* Goal of the exercise *
Could you reproduce the lines below from the one with "error](https://hackerone.com/reports/708076) | $0.0 |" through the one with "mail.zendesk.com](https://hackerone.com/reports/193314) | $0.0 |"? Keep both ends and add nothing.

[Collected data]
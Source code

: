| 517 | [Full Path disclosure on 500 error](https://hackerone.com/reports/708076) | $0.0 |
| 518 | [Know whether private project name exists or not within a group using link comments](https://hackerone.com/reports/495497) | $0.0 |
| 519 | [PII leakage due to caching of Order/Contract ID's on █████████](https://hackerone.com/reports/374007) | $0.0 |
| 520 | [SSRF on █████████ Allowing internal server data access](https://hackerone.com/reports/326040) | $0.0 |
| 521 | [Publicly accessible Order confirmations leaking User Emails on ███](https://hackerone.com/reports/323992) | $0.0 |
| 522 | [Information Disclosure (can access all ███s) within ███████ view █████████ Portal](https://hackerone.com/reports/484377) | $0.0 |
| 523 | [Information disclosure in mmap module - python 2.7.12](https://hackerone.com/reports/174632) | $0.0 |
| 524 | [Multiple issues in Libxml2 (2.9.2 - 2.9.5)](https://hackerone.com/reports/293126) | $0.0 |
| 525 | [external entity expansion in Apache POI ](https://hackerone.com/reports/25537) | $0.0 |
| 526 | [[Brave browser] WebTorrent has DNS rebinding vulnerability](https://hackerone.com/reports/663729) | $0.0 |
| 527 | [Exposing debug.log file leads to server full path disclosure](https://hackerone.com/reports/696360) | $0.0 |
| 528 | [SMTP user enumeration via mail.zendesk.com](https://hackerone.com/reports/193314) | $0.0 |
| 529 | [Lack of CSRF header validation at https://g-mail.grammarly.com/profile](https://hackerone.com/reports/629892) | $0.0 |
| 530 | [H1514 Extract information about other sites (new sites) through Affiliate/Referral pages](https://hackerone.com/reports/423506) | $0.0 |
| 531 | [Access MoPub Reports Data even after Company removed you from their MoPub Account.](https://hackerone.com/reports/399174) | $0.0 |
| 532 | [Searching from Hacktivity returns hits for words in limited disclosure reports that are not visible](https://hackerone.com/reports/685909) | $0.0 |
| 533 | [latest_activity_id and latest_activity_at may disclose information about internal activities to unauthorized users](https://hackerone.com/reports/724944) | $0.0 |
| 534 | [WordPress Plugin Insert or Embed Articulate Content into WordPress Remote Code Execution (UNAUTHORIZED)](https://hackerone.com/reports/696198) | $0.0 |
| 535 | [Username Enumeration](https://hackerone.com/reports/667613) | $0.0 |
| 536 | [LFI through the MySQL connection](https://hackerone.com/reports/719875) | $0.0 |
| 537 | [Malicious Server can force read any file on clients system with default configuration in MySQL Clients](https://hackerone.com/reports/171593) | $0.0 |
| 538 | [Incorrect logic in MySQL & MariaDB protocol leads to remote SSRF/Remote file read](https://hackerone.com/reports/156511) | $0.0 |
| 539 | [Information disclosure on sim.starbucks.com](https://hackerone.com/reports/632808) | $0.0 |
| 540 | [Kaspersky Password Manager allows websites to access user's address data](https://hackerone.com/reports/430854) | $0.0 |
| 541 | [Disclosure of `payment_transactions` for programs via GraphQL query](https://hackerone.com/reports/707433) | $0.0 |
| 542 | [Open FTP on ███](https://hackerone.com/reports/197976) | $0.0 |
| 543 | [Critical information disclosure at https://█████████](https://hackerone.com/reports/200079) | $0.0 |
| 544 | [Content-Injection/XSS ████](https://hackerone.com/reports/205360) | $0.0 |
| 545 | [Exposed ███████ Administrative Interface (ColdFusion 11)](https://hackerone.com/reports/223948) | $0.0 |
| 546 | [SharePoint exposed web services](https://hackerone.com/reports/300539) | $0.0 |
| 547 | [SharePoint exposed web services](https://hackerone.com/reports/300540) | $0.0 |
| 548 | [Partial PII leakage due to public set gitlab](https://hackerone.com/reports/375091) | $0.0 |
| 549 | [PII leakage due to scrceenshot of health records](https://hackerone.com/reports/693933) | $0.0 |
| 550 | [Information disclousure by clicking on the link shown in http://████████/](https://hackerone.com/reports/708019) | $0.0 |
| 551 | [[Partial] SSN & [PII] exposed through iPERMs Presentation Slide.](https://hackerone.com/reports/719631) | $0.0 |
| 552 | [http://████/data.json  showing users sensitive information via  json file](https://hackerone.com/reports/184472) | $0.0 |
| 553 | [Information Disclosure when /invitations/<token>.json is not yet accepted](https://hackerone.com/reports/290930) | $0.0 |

* Answer to the problem *
:| 517 | [Full Path disclosure on 500 error](https://hackerone.com/reports/708076) | $0.0 |
| 518 | [Know whether private project name exists or not within a group using link comments](https://hackerone.com/reports/495497) | $0.0 |
| 519 | [PII leakage due to caching of Order/Contract ID's on █████████](https://hackerone.com/reports/374007) | $0.0 |
| 520 | [SSRF on █████████ Allowing internal server data access](https://hackerone.com/reports/326040) | $0.0 |
| 521 | [Publicly accessible Order confirmations leaking User Emails on ███](https://hackerone.com/reports/323992) | $0.0 |
| 522 | [Information Disclosure (can access all ███s) within ███████ view █████████ Portal](https://hackerone.com/reports/484377) | $0.0 |
| 523 | [Information disclosure in mmap module - python 2.7.12](https://hackerone.com/reports/174632) | $0.0 |
| 524 | [Multiple issues in Libxml2 (2.9.2 - 2.9.5)](https://hackerone.com/reports/293126) | $0.0 |
| 525 | [external entity expansion in Apache POI ](https://hackerone.com/reports/25537) | $0.0 |
| 526 | [[Brave browser] WebTorrent has DNS rebinding vulnerability](https://hackerone.com/reports/663729) | $0.0 |
| 527 | [Exposing debug.log file leads to server full path disclosure](https://hackerone.com/reports/696360) | $0.0 |
| 528 | [SMTP user enumeration via mail.zendesk.com](https://hackerone.com/reports/193314) | $0.0 |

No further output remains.